# Input material:
-.-.-

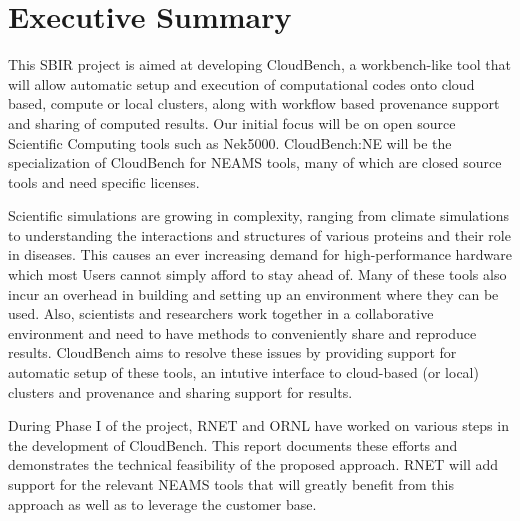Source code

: \section*{Executive Summary}
This SBIR project is aimed at developing CloudBench, a workbench-like tool that 
will allow automatic setup and execution of computational codes onto cloud 
based, compute or local clusters, along with workflow based provenance support 
and sharing of computed results. Our initial focus will be on open source 
Scientific Computing tools such as Nek5000. CloudBench:NE will be the 
specialization of CloudBench for NEAMS tools, many of which are closed source 
tools and need specific licenses.

Scientific simulations are growing in complexity, ranging from climate 
simulations to understanding the interactions and structures of various 
proteins and their role in diseases. This causes an ever increasing demand for 
high-performance hardware which most Users cannot simply afford to stay ahead 
of. Many of these tools also incur an overhead in building and setting up an 
environment where they can be used. Also, scientists and researchers work 
together in a collaborative environment and need to have methods to 
conveniently share and reproduce results. CloudBench aims to resolve these 
issues by providing support for automatic setup of these tools, an intutive 
interface to cloud-based (or local) clusters and provenance and sharing support 
for results.

During Phase I of the project, RNET and ORNL have worked on various steps in 
the development of CloudBench. This report documents these efforts and 
demonstrates the technical feasibility of the proposed approach. RNET will add 
support for the relevant NEAMS tools that will greatly benefit from this 
approach as well as to leverage the customer base.


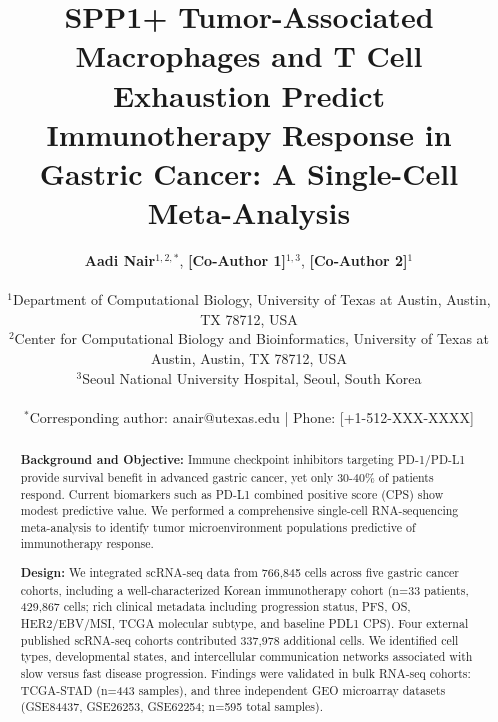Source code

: \documentclass[12pt,twoside]{article}
\title{SPP1+ Tumor-Associated Macrophages and T Cell Exhaustion Predict Immunotherapy Response in Gastric Cancer: A Single-Cell Meta-Analysis}
\author{
    \textbf{Aadi Nair}$^{1,2,*}$,
    \textbf{[Co-Author 1]}$^{1,3}$,
    \textbf{[Co-Author 2]}$^{1}$ \\
    \\
    $^1$Department of Computational Biology, University of Texas at Austin, Austin, TX 78712, USA \\
    $^2$Center for Computational Biology and Bioinformatics, University of Texas at Austin, Austin, TX 78712, USA \\
    $^3$Seoul National University Hospital, Seoul, South Korea \\
    \\
    $^*$Corresponding author: anair@utexas.edu | Phone: [+1-512-XXX-XXXX]
}
\date{}
\begin{document}
\maketitle


\begin{abstract}

\noindent \textbf{Background and Objective:} Immune checkpoint inhibitors targeting PD-1/PD-L1 provide survival benefit in advanced gastric cancer, yet only 30-40\% of patients respond. Current biomarkers such as PD-L1 combined positive score (CPS) show modest predictive value. We performed a comprehensive single-cell RNA-sequencing meta-analysis to identify tumor microenvironment populations predictive of immunotherapy response.

\noindent \textbf{Design:} We integrated scRNA-seq data from 766,845 cells across five gastric cancer cohorts, including a well-characterized Korean immunotherapy cohort (n=33 patients, 429,867 cells; rich clinical metadata including progression status, PFS, OS, HER2/EBV/MSI, TCGA molecular subtype, and baseline PDL1 CPS). Four external published scRNA-seq cohorts contributed 337,978 additional cells. We identified cell types, developmental states, and intercellular communication networks associated with slow versus fast disease progression. Findings were validated in bulk RNA-seq cohorts: TCGA-STAD (n=443 samples), and three independent GEO microarray datasets (GSE84437, GSE26253, GSE62254; n=595 total samples).


\end{abstract}
\end{document}
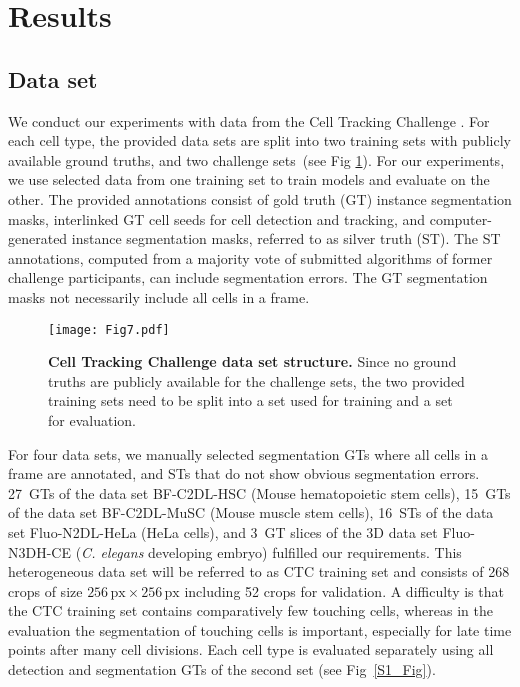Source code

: \documentclass[10pt,letterpaper]{article}
\begin{document}
\section*{Results}
\subsection*{Data set}
We conduct our experiments with data from the Cell Tracking Challenge \cite{Ulman2017, Maska2014}. For each cell type, the provided data sets are split into two training sets with publicly available ground truths, and two challenge sets~(see Fig \ref{fig:ctc_data_structure}). For our experiments, we use selected data from one training set to train models and evaluate on the other. The provided annotations consist of gold truth (GT) instance segmentation masks, interlinked GT cell seeds for cell detection and tracking, and computer-generated instance segmentation masks, referred to as silver truth (ST). The ST annotations, computed from a majority vote of submitted algorithms of former challenge participants, can include segmentation errors. The GT segmentation masks not necessarily include all cells in a frame.
\begin{figure}
\centering
\texttt{[image: Fig7.pdf]}
\caption{\textbf{Cell Tracking Challenge data set structure.} Since no ground truths are publicly available for the challenge sets, the two provided training sets need to be split into a set used for training and a set for evaluation.}
\label{fig:ctc_data_structure}
\end{figure}

For four data sets, we manually selected segmentation GTs where all cells in a frame are annotated, and STs that do not show obvious segmentation errors. 27~GTs of the data set BF-C2DL-HSC (Mouse hematopoietic stem cells), 15~GTs of the data set BF-C2DL-MuSC (Mouse muscle stem cells), 16~STs of the data set Fluo-N2DL-HeLa (HeLa cells), and 3~GT slices of the 3D data set Fluo-N3DH-CE (\textit{C. elegans} developing embryo) fulfilled our requirements. This heterogeneous data set will be referred to as CTC training set and consists of 268 crops of size $256\,\text{px}\!\times\!256\,\text{px}$ including 52 crops for validation. A difficulty is that the CTC training set contains comparatively few touching cells, whereas in the evaluation the segmentation of touching cells is important, especially for late time points after many cell divisions. Each cell type is evaluated separately using all detection and segmentation GTs of the second set (see Fig~\ref{S1_Fig}).
\end{document}
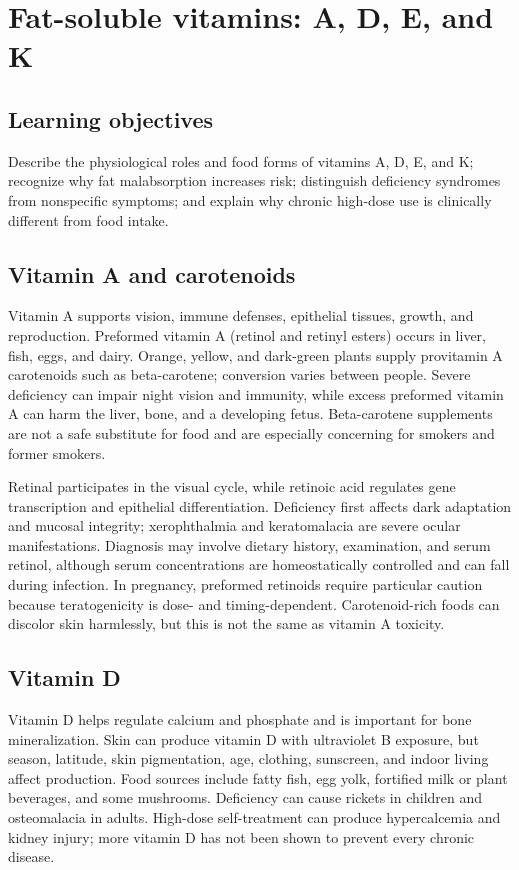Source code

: \chapter{Fat-soluble vitamins: A, D, E, and K}

\section{Learning objectives}
Describe the physiological roles and food forms of vitamins A, D, E, and K; recognize why fat malabsorption increases risk; distinguish deficiency syndromes from nonspecific symptoms; and explain why chronic high-dose use is clinically different from food intake.

\section{Vitamin A and carotenoids}
Vitamin A supports vision, immune defenses, epithelial tissues, growth, and reproduction. Preformed vitamin A (retinol and retinyl esters) occurs in liver, fish, eggs, and dairy. Orange, yellow, and dark-green plants supply provitamin A carotenoids such as beta-carotene; conversion varies between people. Severe deficiency can impair night vision and immunity, while excess preformed vitamin A can harm the liver, bone, and a developing fetus. Beta-carotene supplements are not a safe substitute for food and are especially concerning for smokers and former smokers. \cite{odsA}

Retinal participates in the visual cycle, while retinoic acid regulates gene transcription and epithelial differentiation. Deficiency first affects dark adaptation and mucosal integrity; xerophthalmia and keratomalacia are severe ocular manifestations. Diagnosis may involve dietary history, examination, and serum retinol, although serum concentrations are homeostatically controlled and can fall during infection. In pregnancy, preformed retinoids require particular caution because teratogenicity is dose- and timing-dependent. Carotenoid-rich foods can discolor skin harmlessly, but this is not the same as vitamin A toxicity.

\section{Vitamin D}
Vitamin D helps regulate calcium and phosphate and is important for bone mineralization. Skin can produce vitamin D with ultraviolet B exposure, but season, latitude, skin pigmentation, age, clothing, sunscreen, and indoor living affect production. Food sources include fatty fish, egg yolk, fortified milk or plant beverages, and some mushrooms. Deficiency can cause rickets in children and osteomalacia in adults. High-dose self-treatment can produce hypercalcemia and kidney injury; more vitamin D has not been shown to prevent every chronic disease. \cite{odsD}


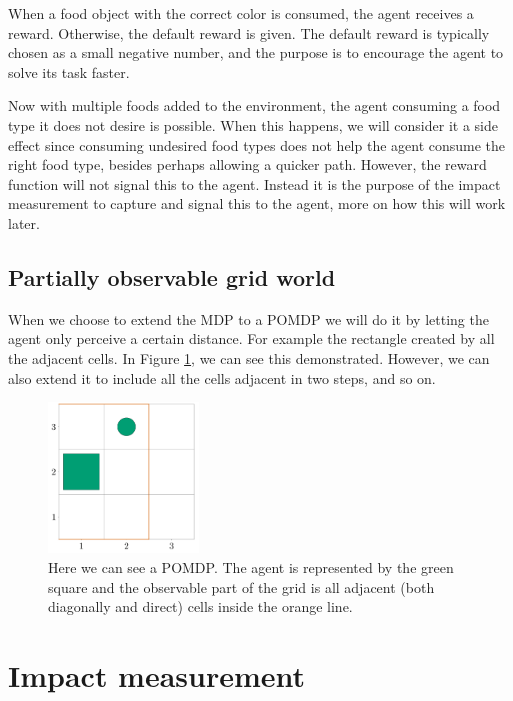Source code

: \documentclass[12pt,A4]{report}
\theoremstyle{definition}
\begin{document}
When a food object with the correct color is consumed, the agent receives a reward. Otherwise, the default reward is given. The default reward is typically chosen as a small negative number, and the purpose is to encourage the agent to solve its task faster.

Now with multiple foods added to the environment, the agent consuming a food type it does not desire is possible. When this happens, we will consider it a side effect since consuming undesired food types does not help the agent consume the right food type, besides perhaps allowing a quicker path. However, the reward function will not signal this to the agent. Instead it is the purpose of the impact measurement to capture and signal this to the agent, more on how this will work later.

\subsection{Partially observable grid world}
When we choose to extend the MDP to a POMDP we will do it by letting the agent only perceive a certain distance. For example the rectangle created by all the adjacent cells. In Figure \ref{fig:redline}, we can see this demonstrated. However, we can also extend it to include all the cells adjacent in two steps, and so on. 

\begin{figure}[H]
  \centering
  \includegraphics[width=4cm]{"./figures/s2_redline.png"}
  \caption{Here we can see a POMDP. The agent is represented by the green square and the observable part of the grid is all adjacent (both diagonally and direct) cells inside the orange line. }
  \label{fig:redline}
\end{figure}

\section{Impact measurement}

\end{document}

-.-.-

Copy each line of the records that has "University" in it.

# Written response:
    $^1$Department of Computational Biology, University of Texas at Austin, Austin, TX 78712, USA \\
    $^2$Center for Computational Biology and Bioinformatics, University of Texas at Austin, Austin, TX 78712, USA \\
    $^3$Seoul National University Hospital, Seoul, South Korea \\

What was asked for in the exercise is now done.